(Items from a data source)

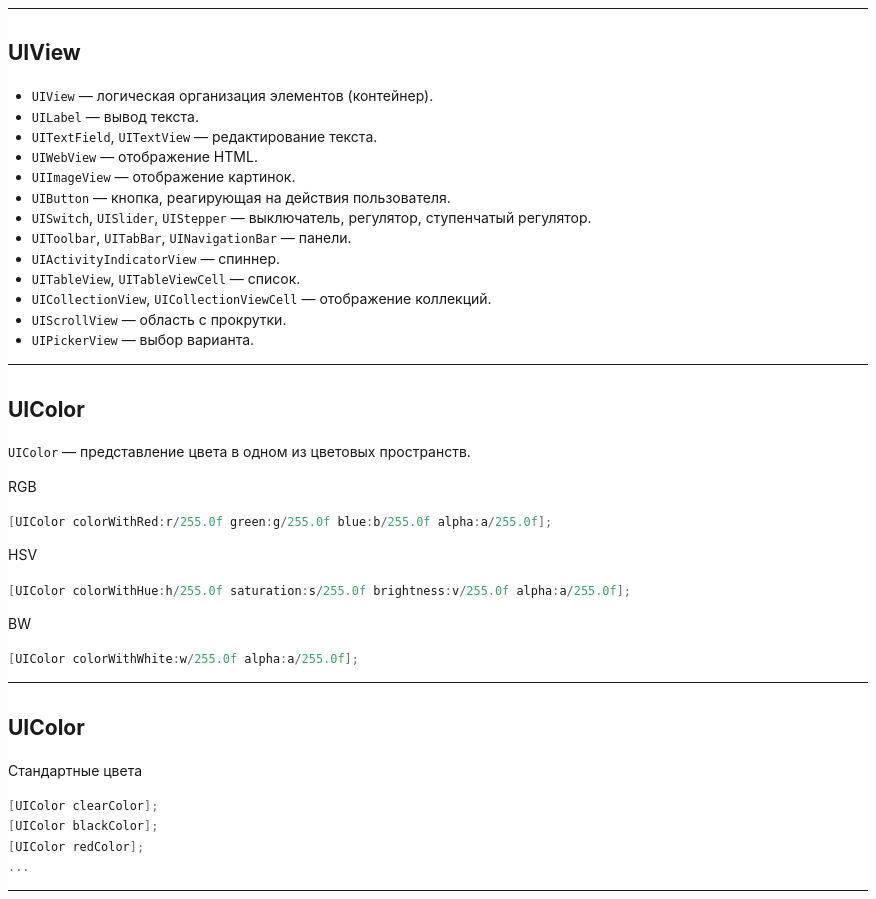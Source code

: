 
----

## UIView

* `UIView` — логическая организация элементов (контейнер).
* `UILabel` — вывод текста.
* `UITextField`, `UITextView` — редактирование текста.
* `UIWebView` — отображение HTML.
* `UIImageView` — отображение картинок.
* `UIButton` — кнопка, реагирующая на действия пользователя.
* `UISwitch`, `UISlider`, `UIStepper` — выключатель, регулятор, ступенчатый регулятор.
* `UIToolbar`, `UITabBar`, `UINavigationBar` — панели.
* `UIActivityIndicatorView` — спиннер.
* `UITableView`, `UITableViewCell` — список.
* `UICollectionView`, `UICollectionViewCell` — отображение коллекций.
* `UIScrollView` — область с прокрутки.
* `UIPickerView` — выбор варианта.


----

## UIColor

`UIColor` — представление цвета в одном из цветовых пространств.

RGB
```ObjectiveC
[UIColor colorWithRed:r/255.0f green:g/255.0f blue:b/255.0f alpha:a/255.0f];
```

HSV
```ObjectiveC
[UIColor colorWithHue:h/255.0f saturation:s/255.0f brightness:v/255.0f alpha:a/255.0f];
```

BW
```ObjectiveC
[UIColor colorWithWhite:w/255.0f alpha:a/255.0f];
```


----

## UIColor

Стандартные цвета
```ObjectiveC
[UIColor clearColor];
[UIColor blackColor];
[UIColor redColor];
...
```


----
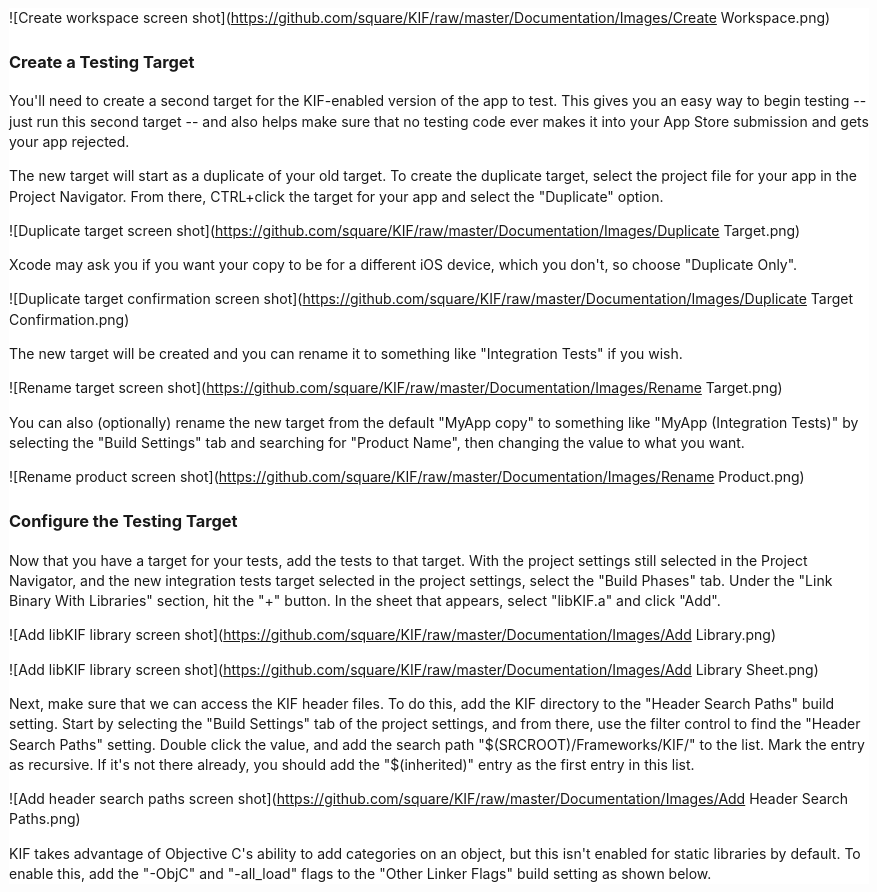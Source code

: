 ![Create workspace screen shot](https://github.com/square/KIF/raw/master/Documentation/Images/Create Workspace.png)

### Create a Testing Target
You'll need to create a second target for the KIF-enabled version of the app to test. This gives you an easy way to begin testing -- just run this second target -- and also helps make sure that no testing code ever makes it into your App Store submission and gets your app rejected.

The new target will start as a duplicate of your old target. To create the duplicate target, select the project file for your app in the Project Navigator. From there, CTRL+click the target for your app and select the "Duplicate" option.

![Duplicate target screen shot](https://github.com/square/KIF/raw/master/Documentation/Images/Duplicate Target.png)

Xcode may ask you if you want your copy to be for a different iOS device, which you don't, so choose "Duplicate Only". 

![Duplicate target confirmation screen shot](https://github.com/square/KIF/raw/master/Documentation/Images/Duplicate Target Confirmation.png)

The new target will be created and you can rename it to something like "Integration Tests" if you wish.

![Rename target screen shot](https://github.com/square/KIF/raw/master/Documentation/Images/Rename Target.png)

You can also (optionally) rename the new target from the default "MyApp copy" to something like "MyApp (Integration Tests)" by selecting the "Build Settings" tab and searching for "Product Name", then changing the value to what you want.

![Rename product screen shot](https://github.com/square/KIF/raw/master/Documentation/Images/Rename Product.png)

### Configure the Testing Target
Now that you have a target for your tests, add the tests to that target. With the project settings still selected in the Project Navigator, and the new integration tests target selected in the project settings, select the "Build Phases" tab. Under the "Link Binary With Libraries" section, hit the "+" button. In the sheet that appears, select "libKIF.a" and click "Add".

![Add libKIF library screen shot](https://github.com/square/KIF/raw/master/Documentation/Images/Add Library.png)

![Add libKIF library screen shot](https://github.com/square/KIF/raw/master/Documentation/Images/Add Library Sheet.png)

Next, make sure that we can access the KIF header files. To do this, add the KIF directory to the "Header Search Paths" build setting. Start by selecting the "Build Settings" tab of the project settings, and from there, use the filter control to find the "Header Search Paths" setting. Double click the value, and add the search path "$(SRCROOT)/Frameworks/KIF/" to the list. Mark the entry as recursive. If it's not there already, you should add the "$(inherited)" entry as the first entry in this list.

![Add header search paths screen shot](https://github.com/square/KIF/raw/master/Documentation/Images/Add Header Search Paths.png)

KIF takes advantage of Objective C's ability to add categories on an object, but this isn't enabled for static libraries by default. To enable this, add the "-ObjC" and "-all_load" flags to the "Other Linker Flags" build setting as shown below.
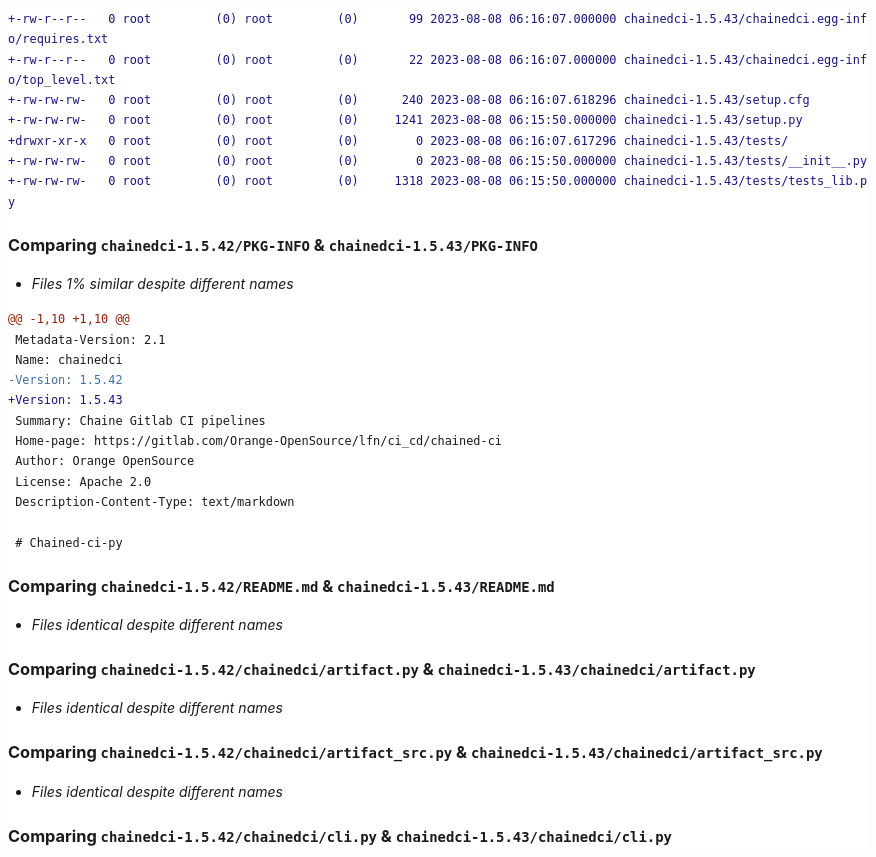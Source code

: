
 ```diff
+-rw-r--r--   0 root         (0) root         (0)       99 2023-08-08 06:16:07.000000 chainedci-1.5.43/chainedci.egg-info/requires.txt
+-rw-r--r--   0 root         (0) root         (0)       22 2023-08-08 06:16:07.000000 chainedci-1.5.43/chainedci.egg-info/top_level.txt
+-rw-rw-rw-   0 root         (0) root         (0)      240 2023-08-08 06:16:07.618296 chainedci-1.5.43/setup.cfg
+-rw-rw-rw-   0 root         (0) root         (0)     1241 2023-08-08 06:15:50.000000 chainedci-1.5.43/setup.py
+drwxr-xr-x   0 root         (0) root         (0)        0 2023-08-08 06:16:07.617296 chainedci-1.5.43/tests/
+-rw-rw-rw-   0 root         (0) root         (0)        0 2023-08-08 06:15:50.000000 chainedci-1.5.43/tests/__init__.py
+-rw-rw-rw-   0 root         (0) root         (0)     1318 2023-08-08 06:15:50.000000 chainedci-1.5.43/tests/tests_lib.py
```

### Comparing `chainedci-1.5.42/PKG-INFO` & `chainedci-1.5.43/PKG-INFO`

 * *Files 1% similar despite different names*

```diff
@@ -1,10 +1,10 @@
 Metadata-Version: 2.1
 Name: chainedci
-Version: 1.5.42
+Version: 1.5.43
 Summary: Chaine Gitlab CI pipelines
 Home-page: https://gitlab.com/Orange-OpenSource/lfn/ci_cd/chained-ci
 Author: Orange OpenSource
 License: Apache 2.0
 Description-Content-Type: text/markdown
 
 # Chained-ci-py
```

### Comparing `chainedci-1.5.42/README.md` & `chainedci-1.5.43/README.md`

 * *Files identical despite different names*

### Comparing `chainedci-1.5.42/chainedci/artifact.py` & `chainedci-1.5.43/chainedci/artifact.py`

 * *Files identical despite different names*

### Comparing `chainedci-1.5.42/chainedci/artifact_src.py` & `chainedci-1.5.43/chainedci/artifact_src.py`

 * *Files identical despite different names*

### Comparing `chainedci-1.5.42/chainedci/cli.py` & `chainedci-1.5.43/chainedci/cli.py`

**Directions**:
Repeat the preceding records precisely, and leave every picture out of the copy.

**Output of the task**:
Source code

: 
----

## UIView

* `UIView` — логическая организация элементов (контейнер).
* `UILabel` — вывод текста.
* `UITextField`, `UITextView` — редактирование текста.
* `UIWebView` — отображение HTML.
* `UIImageView` — отображение картинок.
* `UIButton` — кнопка, реагирующая на действия пользователя.
* `UISwitch`, `UISlider`, `UIStepper` — выключатель, регулятор, ступенчатый регулятор.
* `UIToolbar`, `UITabBar`, `UINavigationBar` — панели.
* `UIActivityIndicatorView` — спиннер.
* `UITableView`, `UITableViewCell` — список.
* `UICollectionView`, `UICollectionViewCell` — отображение коллекций.
* `UIScrollView` — область с прокрутки.
* `UIPickerView` — выбор варианта.


----

## UIColor

`UIColor` — представление цвета в одном из цветовых пространств.

RGB
```ObjectiveC
[UIColor colorWithRed:r/255.0f green:g/255.0f blue:b/255.0f alpha:a/255.0f];
```

HSV
```ObjectiveC
[UIColor colorWithHue:h/255.0f saturation:s/255.0f brightness:v/255.0f alpha:a/255.0f];
```

BW
```ObjectiveC
[UIColor colorWithWhite:w/255.0f alpha:a/255.0f];
```


----

## UIColor

Стандартные цвета
```ObjectiveC
[UIColor clearColor];
[UIColor blackColor];
[UIColor redColor];
...
```


----
Source code

: ![Create workspace screen shot](https://github.com/square/KIF/raw/master/Documentation/Images/Create Workspace.png)

### Create a Testing Target
You'll need to create a second target for the KIF-enabled version of the app to test. This gives you an easy way to begin testing -- just run this second target -- and also helps make sure that no testing code ever makes it into your App Store submission and gets your app rejected.

The new target will start as a duplicate of your old target. To create the duplicate target, select the project file for your app in the Project Navigator. From there, CTRL+click the target for your app and select the "Duplicate" option.

![Duplicate target screen shot](https://github.com/square/KIF/raw/master/Documentation/Images/Duplicate Target.png)

Xcode may ask you if you want your copy to be for a different iOS device, which you don't, so choose "Duplicate Only". 

![Duplicate target confirmation screen shot](https://github.com/square/KIF/raw/master/Documentation/Images/Duplicate Target Confirmation.png)

The new target will be created and you can rename it to something like "Integration Tests" if you wish.

![Rename target screen shot](https://github.com/square/KIF/raw/master/Documentation/Images/Rename Target.png)

You can also (optionally) rename the new target from the default "MyApp copy" to something like "MyApp (Integration Tests)" by selecting the "Build Settings" tab and searching for "Product Name", then changing the value to what you want.

![Rename product screen shot](https://github.com/square/KIF/raw/master/Documentation/Images/Rename Product.png)

### Configure the Testing Target
Now that you have a target for your tests, add the tests to that target. With the project settings still selected in the Project Navigator, and the new integration tests target selected in the project settings, select the "Build Phases" tab. Under the "Link Binary With Libraries" section, hit the "+" button. In the sheet that appears, select "libKIF.a" and click "Add".

![Add libKIF library screen shot](https://github.com/square/KIF/raw/master/Documentation/Images/Add Library.png)

![Add libKIF library screen shot](https://github.com/square/KIF/raw/master/Documentation/Images/Add Library Sheet.png)

Next, make sure that we can access the KIF header files. To do this, add the KIF directory to the "Header Search Paths" build setting. Start by selecting the "Build Settings" tab of the project settings, and from there, use the filter control to find the "Header Search Paths" setting. Double click the value, and add the search path "$(SRCROOT)/Frameworks/KIF/" to the list. Mark the entry as recursive. If it's not there already, you should add the "$(inherited)" entry as the first entry in this list.

![Add header search paths screen shot](https://github.com/square/KIF/raw/master/Documentation/Images/Add Header Search Paths.png)

KIF takes advantage of Objective C's ability to add categories on an object, but this isn't enabled for static libraries by default. To enable this, add the "-ObjC" and "-all_load" flags to the "Other Linker Flags" build setting as shown below.
Source code

:
 ```diff
+-rw-r--r--   0 root         (0) root         (0)       99 2023-08-08 06:16:07.000000 chainedci-1.5.43/chainedci.egg-info/requires.txt
+-rw-r--r--   0 root         (0) root         (0)       22 2023-08-08 06:16:07.000000 chainedci-1.5.43/chainedci.egg-info/top_level.txt
+-rw-rw-rw-   0 root         (0) root         (0)      240 2023-08-08 06:16:07.618296 chainedci-1.5.43/setup.cfg
+-rw-rw-rw-   0 root         (0) root         (0)     1241 2023-08-08 06:15:50.000000 chainedci-1.5.43/setup.py
+drwxr-xr-x   0 root         (0) root         (0)        0 2023-08-08 06:16:07.617296 chainedci-1.5.43/tests/
+-rw-rw-rw-   0 root         (0) root         (0)        0 2023-08-08 06:15:50.000000 chainedci-1.5.43/tests/__init__.py
+-rw-rw-rw-   0 root         (0) root         (0)     1318 2023-08-08 06:15:50.000000 chainedci-1.5.43/tests/tests_lib.py
```

### Comparing `chainedci-1.5.42/PKG-INFO` & `chainedci-1.5.43/PKG-INFO`

 * *Files 1% similar despite different names*

```diff
@@ -1,10 +1,10 @@
 Metadata-Version: 2.1
 Name: chainedci
-Version: 1.5.42
+Version: 1.5.43
 Summary: Chaine Gitlab CI pipelines
 Home-page: https://gitlab.com/Orange-OpenSource/lfn/ci_cd/chained-ci
 Author: Orange OpenSource
 License: Apache 2.0
 Description-Content-Type: text/markdown
 
 # Chained-ci-py
```

### Comparing `chainedci-1.5.42/README.md` & `chainedci-1.5.43/README.md`

 * *Files identical despite different names*

### Comparing `chainedci-1.5.42/chainedci/artifact.py` & `chainedci-1.5.43/chainedci/artifact.py`

 * *Files identical despite different names*

### Comparing `chainedci-1.5.42/chainedci/artifact_src.py` & `chainedci-1.5.43/chainedci/artifact_src.py`

 * *Files identical despite different names*

### Comparing `chainedci-1.5.42/chainedci/cli.py` & `chainedci-1.5.43/chainedci/cli.py`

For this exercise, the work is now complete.